[Stored entries]
*** Begin section ***
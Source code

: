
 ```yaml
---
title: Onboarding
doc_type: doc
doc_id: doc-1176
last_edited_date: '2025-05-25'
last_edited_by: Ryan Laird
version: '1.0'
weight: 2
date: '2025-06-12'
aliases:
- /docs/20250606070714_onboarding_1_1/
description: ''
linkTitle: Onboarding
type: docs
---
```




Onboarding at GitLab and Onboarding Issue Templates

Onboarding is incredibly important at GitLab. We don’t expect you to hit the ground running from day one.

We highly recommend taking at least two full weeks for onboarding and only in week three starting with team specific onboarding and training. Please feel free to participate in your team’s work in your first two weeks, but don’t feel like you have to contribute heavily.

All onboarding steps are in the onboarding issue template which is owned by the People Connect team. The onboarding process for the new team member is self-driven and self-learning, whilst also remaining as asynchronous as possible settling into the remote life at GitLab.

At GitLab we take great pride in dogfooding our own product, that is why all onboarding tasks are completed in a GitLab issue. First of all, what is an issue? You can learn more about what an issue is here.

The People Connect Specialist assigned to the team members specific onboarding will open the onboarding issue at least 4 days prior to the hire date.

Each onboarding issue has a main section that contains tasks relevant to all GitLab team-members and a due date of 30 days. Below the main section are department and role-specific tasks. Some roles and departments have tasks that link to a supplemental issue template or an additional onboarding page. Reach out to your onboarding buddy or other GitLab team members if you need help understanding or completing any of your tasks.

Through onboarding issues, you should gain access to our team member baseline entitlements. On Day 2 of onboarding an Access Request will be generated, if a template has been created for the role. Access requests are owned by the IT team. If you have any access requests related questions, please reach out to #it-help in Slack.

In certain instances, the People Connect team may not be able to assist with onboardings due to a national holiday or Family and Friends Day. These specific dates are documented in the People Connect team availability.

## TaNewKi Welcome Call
*** End section ***
Count every line in the data where the string "members" occurs. Give nothing except the number.

2